Here is an amazing article about Ryan and his huge acting talent, the link is here:
http://insidemovies.ew.com/2011/07/3...ts-movie-star/
and here are my favorite parts of the article, I so agree with the comparison to DeNiro!!
Quote:
|
What he’s doing now is growing up. Gosling is 30 years old, which is exactly the age Robert De Niro was when Mean Streets was released, and last year, playing the troubled, listless, furious, alcoholic, yet so, so tender and yearning husband in Blue Valentine, Gosling gave a performance that hit what Pauline Kael, describing De Niro’s performance in that Scorsese classic, called “the true note.” It was bravura acting on every level — a technical tour de force, one that made every mood swing convincing, but also, like Gosling’s earlier performance in The Believer, one that showed you the character’s belief system from the inside out (and the more unreasonable it got, the more it came wrapped in the actor’s empathy).
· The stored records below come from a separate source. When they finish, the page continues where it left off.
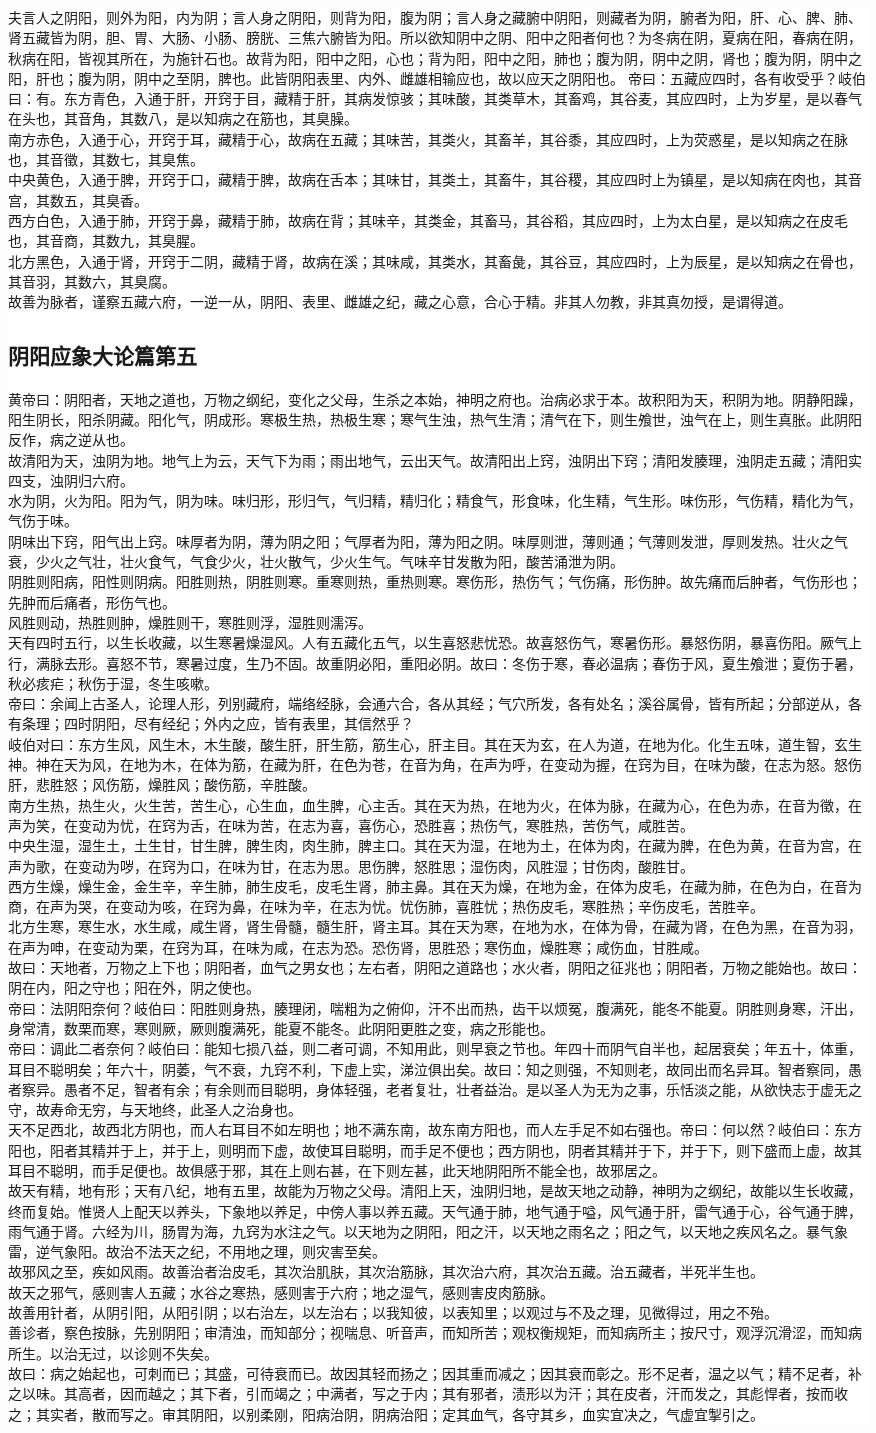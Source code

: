 夫言人之阴阳，则外为阳，内为阴；言人身之阴阳，则背为阳，腹为阴；言人身之藏腑中阴阳，则藏者为阴，腑者为阳，肝、心、脾、肺、肾五藏皆为阴，胆、胃、大肠、小肠、膀胱、三焦六腑皆为阳。所以欲知阴中之阴、阳中之阳者何也？为冬病在阴，夏病在阳，春病在阴，秋病在阳，皆视其所在，为施针石也。故背为阳，阳中之阳，心也；背为阳，阳中之阳，肺也；腹为阴，阴中之阴，肾也；腹为阴，阴中之阳，肝也；腹为阴，阴中之至阴，脾也。此皆阴阳表里、内外、雌雄相输应也，故以应天之阴阳也。
帝曰：五藏应四时，各有收受乎？岐伯曰：有。东方青色，入通于肝，开窍于目，藏精于肝，其病发惊骇；其味酸，其类草木，其畜鸡，其谷麦，其应四时，上为岁星，是以春气在头也，其音角，其数八，是以知病之在筋也，其臭臊。  
南方赤色，入通于心，开窍于耳，藏精于心，故病在五藏；其味苦，其类火，其畜羊，其谷黍，其应四时，上为荧惑星，是以知病之在脉也，其音徵，其数七，其臭焦。  
中央黄色，入通于脾，开窍于口，藏精于脾，故病在舌本；其味甘，其类土，其畜牛，其谷稷，其应四时上为镇星，是以知病在肉也，其音宫，其数五，其臭香。  
西方白色，入通于肺，开窍于鼻，藏精于肺，故病在背；其味辛，其类金，其畜马，其谷稻，其应四时，上为太白星，是以知病之在皮毛也，其音商，其数九，其臭腥。  
北方黑色，入通于肾，开窍于二阴，藏精于肾，故病在溪；其味咸，其类水，其畜彘，其谷豆，其应四时，上为辰星，是以知病之在骨也，其音羽，其数六，其臭腐。  
故善为脉者，谨察五藏六府，一逆一从，阴阳、表里、雌雄之纪，藏之心意，合心于精。非其人勿教，非其真勿授，是谓得道。
## 阴阳应象大论篇第五
黄帝曰：阴阳者，天地之道也，万物之纲纪，变化之父母，生杀之本始，神明之府也。治病必求于本。故积阳为天，积阴为地。阴静阳躁，阳生阴长，阳杀阴藏。阳化气，阴成形。寒极生热，热极生寒；寒气生浊，热气生清；清气在下，则生飧世，浊气在上，则生真胀。此阴阳反作，病之逆从也。  
故清阳为天，浊阴为地。地气上为云，天气下为雨；雨出地气，云出天气。故清阳出上窍，浊阴出下窍；清阳发腠理，浊阴走五藏；清阳实四支，浊阴归六府。  
水为阴，火为阳。阳为气，阴为味。味归形，形归气，气归精，精归化；精食气，形食味，化生精，气生形。味伤形，气伤精，精化为气，气伤于味。  
阴味出下窍，阳气出上窍。味厚者为阴，薄为阴之阳；气厚者为阳，薄为阳之阴。味厚则泄，薄则通；气薄则发泄，厚则发热。壮火之气衰，少火之气壮，壮火食气，气食少火，壮火散气，少火生气。气味辛甘发散为阳，酸苦涌泄为阴。  
阴胜则阳病，阳性则阴病。阳胜则热，阴胜则寒。重寒则热，重热则寒。寒伤形，热伤气；气伤痛，形伤肿。故先痛而后肿者，气伤形也；先肿而后痛者，形伤气也。  
风胜则动，热胜则肿，燥胜则干，寒胜则浮，湿胜则濡泻。  
天有四时五行，以生长收藏，以生寒暑燥湿风。人有五藏化五气，以生喜怒悲忧恐。故喜怒伤气，寒暑伤形。暴怒伤阴，暴喜伤阳。厥气上行，满脉去形。喜怒不节，寒暑过度，生乃不固。故重阴必阳，重阳必阴。故曰：冬伤于寒，春必温病；春伤于风，夏生飧泄；夏伤于暑，秋必痎疟；秋伤于湿，冬生咳嗽。  
帝曰：余闻上古圣人，论理人形，列别藏府，端络经脉，会通六合，各从其经；气穴所发，各有处名；溪谷属骨，皆有所起；分部逆从，各有条理；四时阴阳，尽有经纪；外内之应，皆有表里，其信然乎？  
岐伯对曰：东方生风，风生木，木生酸，酸生肝，肝生筋，筋生心，肝主目。其在天为玄，在人为道，在地为化。化生五味，道生智，玄生神。神在天为风，在地为木，在体为筋，在藏为肝，在色为苍，在音为角，在声为呼，在变动为握，在窍为目，在味为酸，在志为怒。怒伤肝，悲胜怒；风伤筋，燥胜风；酸伤筋，辛胜酸。  
南方生热，热生火，火生苦，苦生心，心生血，血生脾，心主舌。其在天为热，在地为火，在体为脉，在藏为心，在色为赤，在音为徵，在声为笑，在变动为忧，在窍为舌，在味为苦，在志为喜，喜伤心，恐胜喜；热伤气，寒胜热，苦伤气，咸胜苦。  
中央生湿，湿生土，土生甘，甘生脾，脾生肉，肉生肺，脾主口。其在天为湿，在地为土，在体为肉，在藏为脾，在色为黄，在音为宫，在声为歌，在变动为哕，在窍为口，在味为甘，在志为思。思伤脾，怒胜思；湿伤肉，风胜湿；甘伤肉，酸胜甘。  
西方生燥，燥生金，金生辛，辛生肺，肺生皮毛，皮毛生肾，肺主鼻。其在天为燥，在地为金，在体为皮毛，在藏为肺，在色为白，在音为商，在声为哭，在变动为咳，在窍为鼻，在味为辛，在志为忧。忧伤肺，喜胜忧；热伤皮毛，寒胜热；辛伤皮毛，苦胜辛。  
北方生寒，寒生水，水生咸，咸生肾，肾生骨髓，髓生肝，肾主耳。其在天为寒，在地为水，在体为骨，在藏为肾，在色为黑，在音为羽，在声为呻，在变动为栗，在窍为耳，在味为咸，在志为恐。恐伤肾，思胜恐；寒伤血，燥胜寒；咸伤血，甘胜咸。  
故曰：天地者，万物之上下也；阴阳者，血气之男女也；左右者，阴阳之道路也；水火者，阴阳之征兆也；阴阳者，万物之能始也。故曰：阴在内，阳之守也；阳在外，阴之使也。  
帝曰：法阴阳奈何？岐伯曰：阳胜则身热，腠理闭，喘粗为之俯仰，汗不出而热，齿干以烦冤，腹满死，能冬不能夏。阴胜则身寒，汗出，身常清，数栗而寒，寒则厥，厥则腹满死，能夏不能冬。此阴阳更胜之变，病之形能也。  
帝曰：调此二者奈何？岐伯曰：能知七损八益，则二者可调，不知用此，则早衰之节也。年四十而阴气自半也，起居衰矣；年五十，体重，耳目不聪明矣；年六十，阴萎，气不衰，九窍不利，下虚上实，涕泣俱出矣。故曰：知之则强，不知则老，故同出而名异耳。智者察同，愚者察异。愚者不足，智者有余；有余则而目聪明，身体轻强，老者复壮，壮者益治。是以圣人为无为之事，乐恬淡之能，从欲快志于虚无之守，故寿命无穷，与天地终，此圣人之治身也。  
天不足西北，故西北方阴也，而人右耳目不如左明也；地不满东南，故东南方阳也，而人左手足不如右强也。帝曰：何以然？岐伯曰：东方阳也，阳者其精并于上，并于上，则明而下虚，故使耳目聪明，而手足不便也；西方阴也，阴者其精并于下，并于下，则下盛而上虚，故其耳目不聪明，而手足便也。故俱感于邪，其在上则右甚，在下则左甚，此天地阴阳所不能全也，故邪居之。  
故天有精，地有形；天有八纪，地有五里，故能为万物之父母。清阳上天，浊阴归地，是故天地之动静，神明为之纲纪，故能以生长收藏，终而复始。惟贤人上配天以养头，下象地以养足，中傍人事以养五藏。天气通于肺，地气通于嗌，风气通于肝，雷气通于心，谷气通于脾，雨气通于肾。六经为川，肠胃为海，九窍为水注之气。以天地为之阴阳，阳之汗，以天地之雨名之；阳之气，以天地之疾风名之。暴气象雷，逆气象阳。故治不法天之纪，不用地之理，则灾害至矣。  
故邪风之至，疾如风雨。故善治者治皮毛，其次治肌肤，其次治筋脉，其次治六府，其次治五藏。治五藏者，半死半生也。  
故天之邪气，感则害人五藏；水谷之寒热，感则害于六府；地之湿气，感则害皮肉筋脉。  
故善用针者，从阴引阳，从阳引阴；以右治左，以左治右；以我知彼，以表知里；以观过与不及之理，见微得过，用之不殆。  
善诊者，察色按脉，先别阴阳；审清浊，而知部分；视喘息、听音声，而知所苦；观权衡规矩，而知病所主；按尺寸，观浮沉滑涩，而知病所生。以治无过，以诊则不失矣。  
故曰：病之始起也，可刺而已；其盛，可待衰而已。故因其轻而扬之；因其重而减之；因其衰而彰之。形不足者，温之以气；精不足者，补之以味。其高者，因而越之；其下者，引而竭之；中满者，写之于内；其有邪者，渍形以为汗；其在皮者，汗而发之，其彪悍者，按而收之；其实者，散而写之。审其阴阳，以别柔刚，阳病治阴，阴病治阳；定其血气，各守其乡，血实宜决之，气虚宜掣引之。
Blue Valentine was about the frustration of a certain kind of damaged romantic male narcissist who feels, in this era, that domestic life has robbed him of his power. Gosling made you know what it felt like when that power leaked away.
|
And then another comparison to Jack Nicholson, I do believe they both have a similar charisma to them, and like Jack Ryan could be the next serious actor and movie star at the same time
Quote:
|
Gosling may turn out to be the rare actor, like Jack Nicholson, who is equally both at once. Early on, though, I thought he was almost destined to be an actor first and a star second. He first came to prominence ten years ago, in The Believer (left), playing an anti-Semitic skinhead who was, in fact, a brilliant, searching, self-loathing Jewish screw-up, and Gosling gave a performance — I don’t say this lightly — that was worthy of the young De Niro. He did something that movies about sociopaths, let alone movies about young Talmudic scholars–turned–Judaism bashers, almost never do: He made the character’s belief system intellectually charged and compelling. He showed you that this violent, messed-up kid who despised his heritage was, in the depths of his rage, the only halfway reverent Jewish person in the room. (He hated the contradictions of the religion — the hypocrisy of it, in his view — because his desire to believe was so consuming.) In that single performance, a stunning screen actor was born.